A rough democracy of hats: Nabokov’s father and Russia between the revolutions
When most people think of the Russian Revolution, they think of 1917, the fall of the Romanovs, and the Bolshevik takeover. But before that Revolution (which was actually two revolutions, months apart), there was another one. More than a year into a disastrous war with Japan, and after months of strikes and bitterness over protesters killed in the streets, Tsar Nicholas II was forced in 1905 to make concessions to the people he ruled.

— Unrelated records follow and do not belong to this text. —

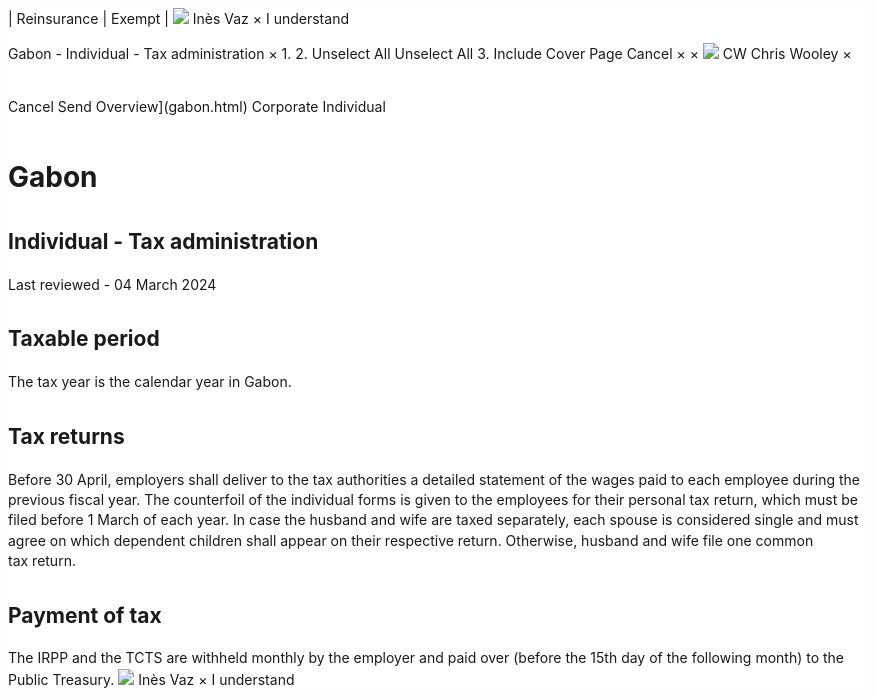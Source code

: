 | Reinsurance | Exempt |
![](-/media/world-wide-tax-summaries/gabonins-vazgabon--ines-vazpng20200916100458765.ashx%3Frev=5d799434b3e047a48f959f6b19f272b8&revision=5d799434-b3e0-47a4-8f95-9f6b19f272b8&hash=0A20B41FB8C5DDC66B0A82274BC45BC71AAC3030)
Inès Vaz
×
I understand

Gabon - Individual - Tax administration
×
1.
2.
Unselect All
Unselect All
3.
Include Cover Page
Cancel
×
×
![](-/media/world-wide-tax-summaries/attachments/global---chris-wooley.ashx%3Frev=ac5e5f3223b34096b1afc2a6009c7320&revision=ac5e5f32-23b3-4096-b1af-c2a6009c7320&hash=859B7ADC84DC2CBEC9760E9E6EE7DE6D0A8BFCDF)
CW
Chris Wooley
×
######
Cancel
Send
Overview](gabon.html)
Corporate
Individual
# Gabon
## Individual - Tax administration
Last reviewed - 04 March 2024
## Taxable period
The tax year is the calendar year in Gabon.
## Tax returns
Before 30 April, employers shall deliver to the tax authorities a detailed statement of the wages paid to each employee during the previous fiscal year.
The counterfoil of the individual forms is given to the employees for their personal tax return, which must be filed before 1 March of each year.
In case the husband and wife are taxed separately, each spouse is considered single and must agree on which dependent children shall appear on their respective return. Otherwise, husband and wife file one common tax return.
## Payment of tax
The IRPP and the TCTS are withheld monthly by the employer and paid over (before the 15th day of the following month) to the Public Treasury.
![](-/media/world-wide-tax-summaries/gabonins-vazgabon--ines-vazpng20200916100458765.ashx%3Frev=5d799434b3e047a48f959f6b19f272b8&revision=5d799434-b3e0-47a4-8f95-9f6b19f272b8&hash=0A20B41FB8C5DDC66B0A82274BC45BC71AAC3030)
Inès Vaz
×
I understand
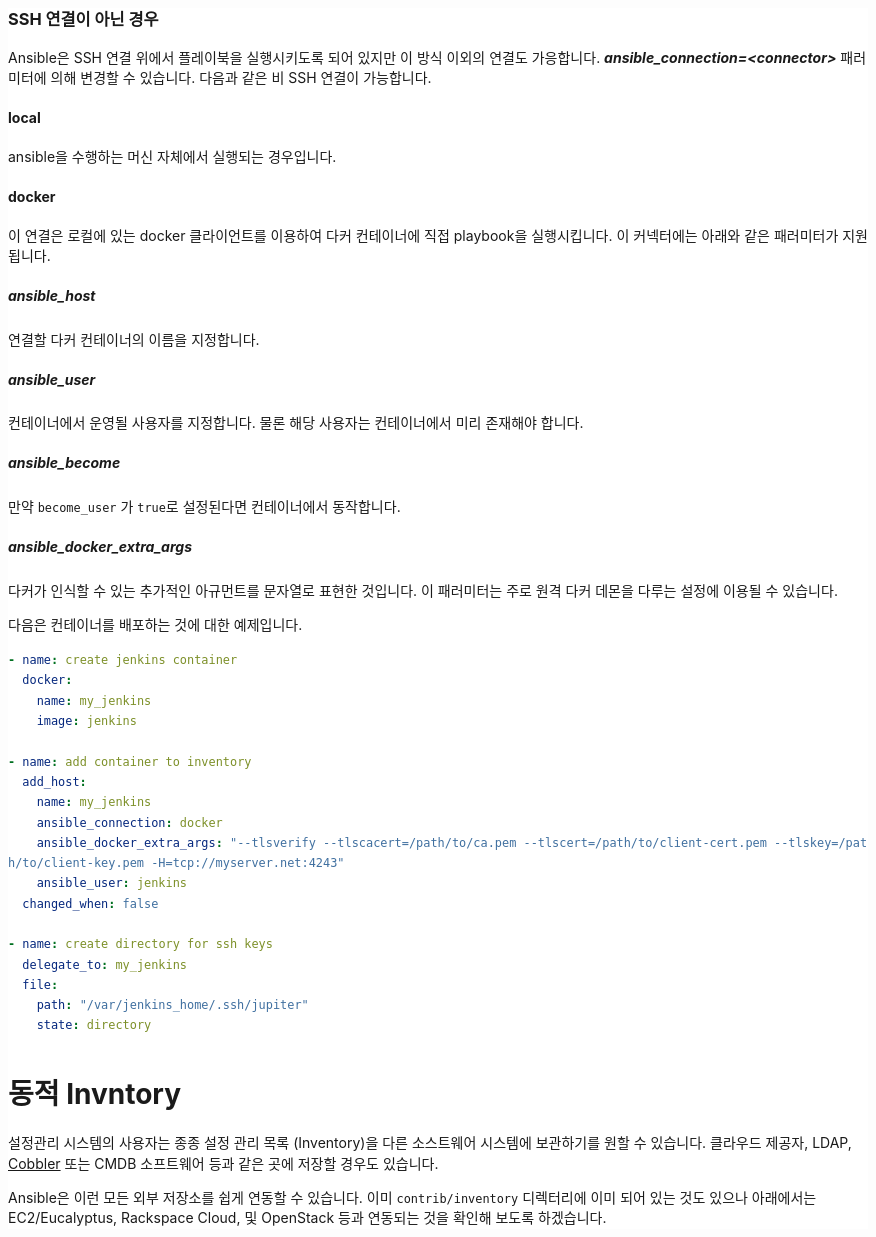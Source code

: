 ### SSH 연결이 아닌 경우

Ansible은 SSH 연결 위에서 플레이북을 실행시키도록 되어 있지만 이 방식 이외의 연결도 가응합니다. ***ansible_connection=\<connector>*** 패러미터에 의해 변경할 수 있습니다. 다음과 같은 비 SSH 연결이 가능합니다.

#### local
ansible을 수행하는 머신 자체에서 실행되는 경우입니다.

#### docker
이 연결은 로컬에 있는 docker 클라이언트를 이용하여 다커 컨테이너에 직접 playbook을 실행시킵니다. 이 커넥터에는 아래와 같은 패러미터가 지원됩니다.

##### ansible_host
연결할 다커 컨테이너의 이름을 지정합니다.

##### ansible_user
컨테이너에서 운영될 사용자를 지정합니다. 물론 해당 사용자는 컨테이너에서 미리 존재해야 합니다.

##### ansible_become
만약 `​become_user` 가 `true`로 설정된다면 컨테이너에서 동작합니다.

##### ansible\_docker\_extra_args
다커가 인식할 수 있는 추가적인 아규먼트를 문자열로 표현한 것입니다. 이 패러미터는 주로 원격 다커 데몬을 다루는 설정에 이용될 수 있습니다.

다음은 컨테이너를 배포하는 것에 대한 예제입니다.

```yaml
- name: create jenkins container
  docker:
    name: my_jenkins
    image: jenkins

- name: add container to inventory
  add_host:
    name: my_jenkins
    ansible_connection: docker
    ansible_docker_extra_args: "--tlsverify --tlscacert=/path/to/ca.pem --tlscert=/path/to/client-cert.pem --tlskey=/path/to/client-key.pem -H=tcp://myserver.net:4243"
    ansible_user: jenkins
  changed_when: false

- name: create directory for ssh keys
  delegate_to: my_jenkins
  file:
    path: "/var/jenkins_home/.ssh/jupiter"
    state: directory
```

# 동적 Invntory

설정관리 시스템의 사용자는 종종 설정 관리 목록 (Inventory)을 다른 소스트웨어 시스템에 보관하기를 원할 수 있습니다. 클라우드 제공자, LDAP, [Cobbler](http://cobbler.github.io) 또는 CMDB 소프트웨어 등과 같은 곳에 저장할 경우도 있습니다.

Ansible은 이런 모든 외부 저장소를 쉽게 연동할 수 있습니다. 이미 `contrib/inventory` 디렉터리에 이미 되어 있는 것도 있으나 아래에서는 EC2/Eucalyptus, Rackspace Cloud, 및 OpenStack 등과 연동되는 것을 확인해 보도록 하겠습니다.
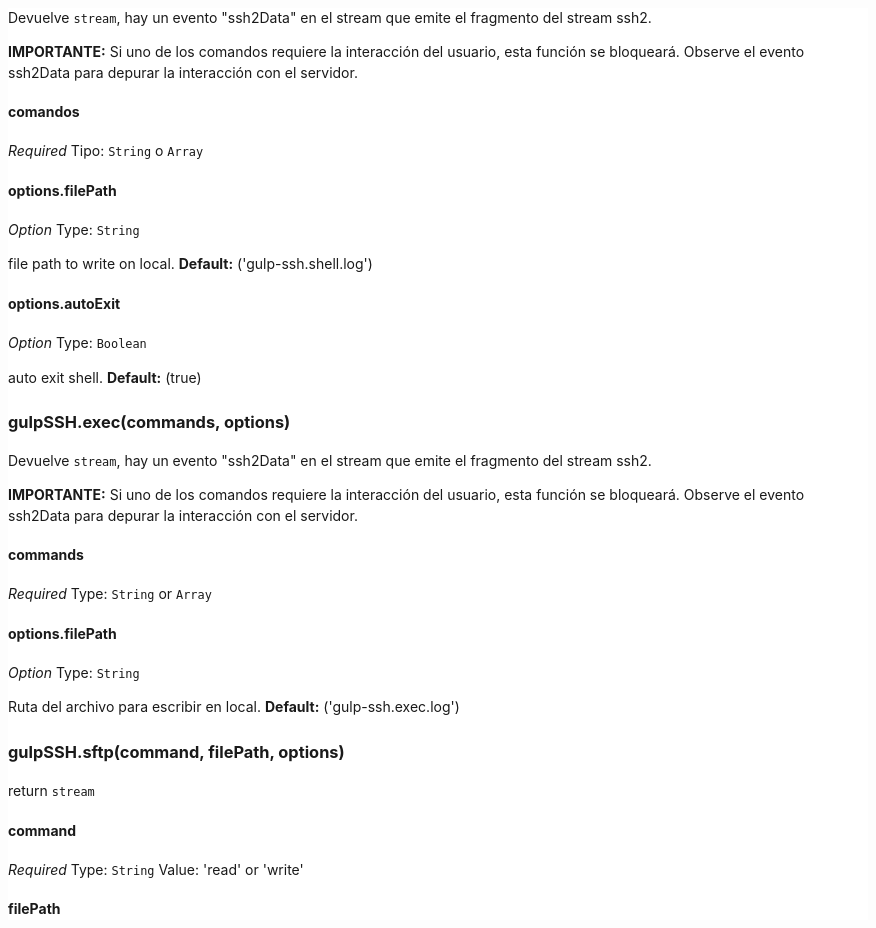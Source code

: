 Devuelve `stream`, hay un evento "ssh2Data" en el stream que emite el fragmento del stream ssh2.

**IMPORTANTE:** Si uno de los comandos requiere la interacción del usuario, esta función se bloqueará.
Observe el evento ssh2Data para depurar la interacción con el servidor.

#### comandos

*Required*
Tipo: `String` o `Array`

#### options.filePath

*Option*
Type: `String`

file path to write on local. **Default:** ('gulp-ssh.shell.log')

#### options.autoExit

*Option*
Type: `Boolean`

auto exit shell. **Default:** (true)

### gulpSSH.exec(commands, options)

Devuelve `stream`, hay un evento "ssh2Data" en el stream que emite el fragmento del stream ssh2.

**IMPORTANTE:** Si uno de los comandos requiere la interacción del usuario, esta función se bloqueará.
Observe el evento ssh2Data para depurar la interacción con el servidor.

#### commands

*Required*
Type: `String` or `Array`

#### options.filePath

*Option*
Type: `String`

Ruta del archivo para escribir en local. **Default:** ('gulp-ssh.exec.log')


### gulpSSH.sftp(command, filePath, options)

return `stream`

#### command

*Required*
Type: `String`
Value: 'read' or 'write'

#### filePath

Plans were made to hold elections for a parliamentary-style congress, to be called the Duma. Many revolutionary parties scoffed at the idea of the Duma and boycotted the election. But Nabokov’s father, who was not a revolutionary, ran as a member of the progressive Constitutional Democratic Party (Kadets) and was elected.
The Kadets controlled the First Duma in coalition with the Trudoviks, a moderate group of socialist revolutionaries. The possibilities for partnership began to sour quickly, with disagreements over land reform and Trudovik resentment of Kadet dominance in the new body. But for a time, they did manage to collaborate on legislation. An eloquent speech from V.D. Nabokov against the death penalty led to the passage of a measure outlawing it. Other steps were proposed to relieve famine conditions.
Nabokov’s father also gave a memorable speech arguing that the power of the Tsar and his ministers must be subordinate to that of elected lawmakers. The government did not agree, and the First Duma, a beacon of possibility for Russian democracy, was dissolved.
The decision stunned the legislators. The next day approximately 200 of the chamber’s deputies, mostly Kadets and Trudoviks, took a train across the Finnish border to Vyborg and put together a manifesto calling on Russians not to serve in the army or pay taxes. The image below was taken by photographer Karl Bulla, who traveled from St. Petersburg in the summer of 1906 to capture the moment.
I love all the hats in the picture—the dark homburgs and paler fedoras, the workers’ flat caps and the Swedish model not yet adopted by Lenin, all gathered together. A man in what appears to be a driver’s cap stands in the front, glancing down, while in the second row at the bottom left, V.D. Nabokov stares into the camera, exquisitely dressed in a tie and bowler, looking dismayed. As well he should—every deputy who had signed the manifesto was later put on trial, and most were sent to prison, including Nabokov’s father.
One of the extraordinary things about this picture is the degree to which this part of Russian history was later ignored in the West. Elected representatives created legislation in a coalition between social progressives and agrarian revolutionaries—a political reality far from both the autocratic Imperial rule that preceded it and the Bolshevik extremism that followed. Think of this picture as a snapshot of a Russia that vanished, a rough democracy of shared interests—and hats—that had great promise but didn’t last.
———
[The importance of V.D. Nabokov in his son’s life and writing is explored in The Secret History, but others have looked at it in depth. Curious readers can check out Nabokov’s own stories in Speak, Memory, as well as Brian Boyd’s Vladmir Nabokov: The Russian Years, and the dense but very smart Vladimir Nabokov and the Poetics of Liberalism by Dana Dragunoiu. All have much to offer on this front, as, I’m sure, will Gavriel Shapiro’s The Tender Friendship and the Charm of Perfect Accord: Nabokov and His Father, forthcoming this fall from the University of Michigan Press.]